Source texts of formatted documents
+++
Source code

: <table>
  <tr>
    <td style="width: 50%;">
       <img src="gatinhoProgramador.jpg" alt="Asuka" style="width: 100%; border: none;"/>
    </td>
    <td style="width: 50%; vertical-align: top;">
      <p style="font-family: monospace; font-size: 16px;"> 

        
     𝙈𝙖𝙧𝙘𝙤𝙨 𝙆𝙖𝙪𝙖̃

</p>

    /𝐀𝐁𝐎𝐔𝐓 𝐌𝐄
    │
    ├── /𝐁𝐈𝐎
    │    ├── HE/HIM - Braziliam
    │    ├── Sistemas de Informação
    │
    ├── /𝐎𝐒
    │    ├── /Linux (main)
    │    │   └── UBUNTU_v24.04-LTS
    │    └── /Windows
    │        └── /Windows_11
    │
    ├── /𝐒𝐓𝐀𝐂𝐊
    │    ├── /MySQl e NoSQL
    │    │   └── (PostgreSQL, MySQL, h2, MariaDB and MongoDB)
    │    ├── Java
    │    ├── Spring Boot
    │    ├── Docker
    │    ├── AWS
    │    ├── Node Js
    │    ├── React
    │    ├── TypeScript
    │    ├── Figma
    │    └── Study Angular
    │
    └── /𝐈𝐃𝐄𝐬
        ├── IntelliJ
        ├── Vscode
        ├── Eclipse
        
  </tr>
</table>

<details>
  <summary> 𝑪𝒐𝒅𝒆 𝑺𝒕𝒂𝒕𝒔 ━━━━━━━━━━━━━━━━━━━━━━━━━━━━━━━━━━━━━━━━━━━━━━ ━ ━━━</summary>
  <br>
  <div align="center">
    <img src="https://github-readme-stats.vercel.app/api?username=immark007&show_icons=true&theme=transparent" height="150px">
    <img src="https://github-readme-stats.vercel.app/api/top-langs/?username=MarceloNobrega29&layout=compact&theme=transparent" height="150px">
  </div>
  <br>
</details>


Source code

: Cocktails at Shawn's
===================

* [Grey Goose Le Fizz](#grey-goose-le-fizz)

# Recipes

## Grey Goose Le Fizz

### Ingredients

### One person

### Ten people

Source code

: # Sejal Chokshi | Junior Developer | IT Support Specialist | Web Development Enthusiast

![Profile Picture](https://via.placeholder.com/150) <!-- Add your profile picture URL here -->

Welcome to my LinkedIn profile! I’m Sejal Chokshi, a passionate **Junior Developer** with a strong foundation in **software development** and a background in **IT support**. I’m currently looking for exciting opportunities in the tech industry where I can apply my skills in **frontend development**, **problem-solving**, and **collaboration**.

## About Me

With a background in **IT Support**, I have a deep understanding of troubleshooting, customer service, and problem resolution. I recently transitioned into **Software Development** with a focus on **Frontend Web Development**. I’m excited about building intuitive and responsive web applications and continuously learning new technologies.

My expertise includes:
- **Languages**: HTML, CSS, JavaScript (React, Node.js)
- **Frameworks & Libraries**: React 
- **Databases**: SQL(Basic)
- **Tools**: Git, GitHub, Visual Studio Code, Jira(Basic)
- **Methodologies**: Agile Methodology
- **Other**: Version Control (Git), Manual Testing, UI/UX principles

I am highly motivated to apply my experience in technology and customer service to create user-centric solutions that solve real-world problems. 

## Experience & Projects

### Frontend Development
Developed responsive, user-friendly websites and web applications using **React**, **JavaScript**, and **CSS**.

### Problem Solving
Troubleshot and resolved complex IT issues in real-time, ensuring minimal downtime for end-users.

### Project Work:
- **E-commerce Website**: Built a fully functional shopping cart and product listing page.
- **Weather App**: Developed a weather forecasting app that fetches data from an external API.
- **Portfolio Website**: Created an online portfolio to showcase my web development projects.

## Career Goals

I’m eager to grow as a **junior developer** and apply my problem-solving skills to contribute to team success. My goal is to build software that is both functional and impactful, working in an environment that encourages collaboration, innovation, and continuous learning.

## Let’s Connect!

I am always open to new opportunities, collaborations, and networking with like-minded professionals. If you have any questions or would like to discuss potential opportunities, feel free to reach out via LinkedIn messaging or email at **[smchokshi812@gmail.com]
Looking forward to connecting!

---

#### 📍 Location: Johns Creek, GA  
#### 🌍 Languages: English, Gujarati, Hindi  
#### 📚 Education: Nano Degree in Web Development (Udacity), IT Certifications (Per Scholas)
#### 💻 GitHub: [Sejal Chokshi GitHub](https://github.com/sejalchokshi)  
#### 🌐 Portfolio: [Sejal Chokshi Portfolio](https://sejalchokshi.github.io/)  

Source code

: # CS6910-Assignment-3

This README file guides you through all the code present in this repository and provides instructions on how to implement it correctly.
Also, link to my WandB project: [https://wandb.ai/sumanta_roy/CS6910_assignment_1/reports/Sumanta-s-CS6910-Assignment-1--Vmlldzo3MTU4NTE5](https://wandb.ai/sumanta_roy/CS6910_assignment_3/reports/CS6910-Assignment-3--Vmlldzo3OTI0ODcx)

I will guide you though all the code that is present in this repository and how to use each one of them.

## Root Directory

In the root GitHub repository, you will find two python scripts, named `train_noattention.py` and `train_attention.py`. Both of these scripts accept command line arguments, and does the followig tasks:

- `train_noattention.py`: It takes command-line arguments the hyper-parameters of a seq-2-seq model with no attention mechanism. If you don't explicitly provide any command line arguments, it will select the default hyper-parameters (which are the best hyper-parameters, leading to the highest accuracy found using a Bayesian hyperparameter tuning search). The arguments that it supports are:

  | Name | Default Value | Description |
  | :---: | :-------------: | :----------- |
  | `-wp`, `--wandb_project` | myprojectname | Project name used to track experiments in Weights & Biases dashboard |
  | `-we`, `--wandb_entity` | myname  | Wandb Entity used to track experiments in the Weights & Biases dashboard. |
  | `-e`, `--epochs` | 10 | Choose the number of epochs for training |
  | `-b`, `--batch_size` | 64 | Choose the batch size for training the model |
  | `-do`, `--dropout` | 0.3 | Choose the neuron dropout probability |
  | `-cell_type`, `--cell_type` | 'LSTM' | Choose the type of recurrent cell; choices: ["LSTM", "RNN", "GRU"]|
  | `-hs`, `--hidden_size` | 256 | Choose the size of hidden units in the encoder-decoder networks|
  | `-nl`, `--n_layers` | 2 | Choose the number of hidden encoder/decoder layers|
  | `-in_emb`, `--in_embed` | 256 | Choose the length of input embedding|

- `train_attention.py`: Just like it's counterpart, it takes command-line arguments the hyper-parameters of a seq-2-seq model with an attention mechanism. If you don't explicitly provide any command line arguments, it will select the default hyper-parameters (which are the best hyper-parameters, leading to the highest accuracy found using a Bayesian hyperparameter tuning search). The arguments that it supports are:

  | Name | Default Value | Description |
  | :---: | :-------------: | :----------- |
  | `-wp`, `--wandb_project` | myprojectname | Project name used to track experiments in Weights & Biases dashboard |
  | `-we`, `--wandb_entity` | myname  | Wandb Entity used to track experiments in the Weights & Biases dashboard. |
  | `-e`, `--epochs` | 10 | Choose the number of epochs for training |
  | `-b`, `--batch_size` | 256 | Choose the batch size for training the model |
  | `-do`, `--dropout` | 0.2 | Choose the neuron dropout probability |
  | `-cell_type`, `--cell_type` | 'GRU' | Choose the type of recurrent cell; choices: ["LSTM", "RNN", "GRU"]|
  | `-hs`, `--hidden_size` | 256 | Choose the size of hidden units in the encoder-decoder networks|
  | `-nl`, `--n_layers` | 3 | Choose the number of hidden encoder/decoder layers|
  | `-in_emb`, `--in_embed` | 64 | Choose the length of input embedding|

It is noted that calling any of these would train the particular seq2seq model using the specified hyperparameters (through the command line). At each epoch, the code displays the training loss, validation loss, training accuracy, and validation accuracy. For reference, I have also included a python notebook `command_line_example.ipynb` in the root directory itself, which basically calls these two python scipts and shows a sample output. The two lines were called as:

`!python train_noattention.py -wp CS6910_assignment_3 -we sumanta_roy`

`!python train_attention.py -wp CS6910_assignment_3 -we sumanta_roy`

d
+++
▶ [About this exercise]
Look through the data above. Copy every line with the string "real" in it.

▶ [Response area]
I am highly motivated to apply my experience in technology and customer service to create user-centric solutions that solve real-world problems. 
Troubleshot and resolved complex IT issues in real-time, ensuring minimal downtime for end-users.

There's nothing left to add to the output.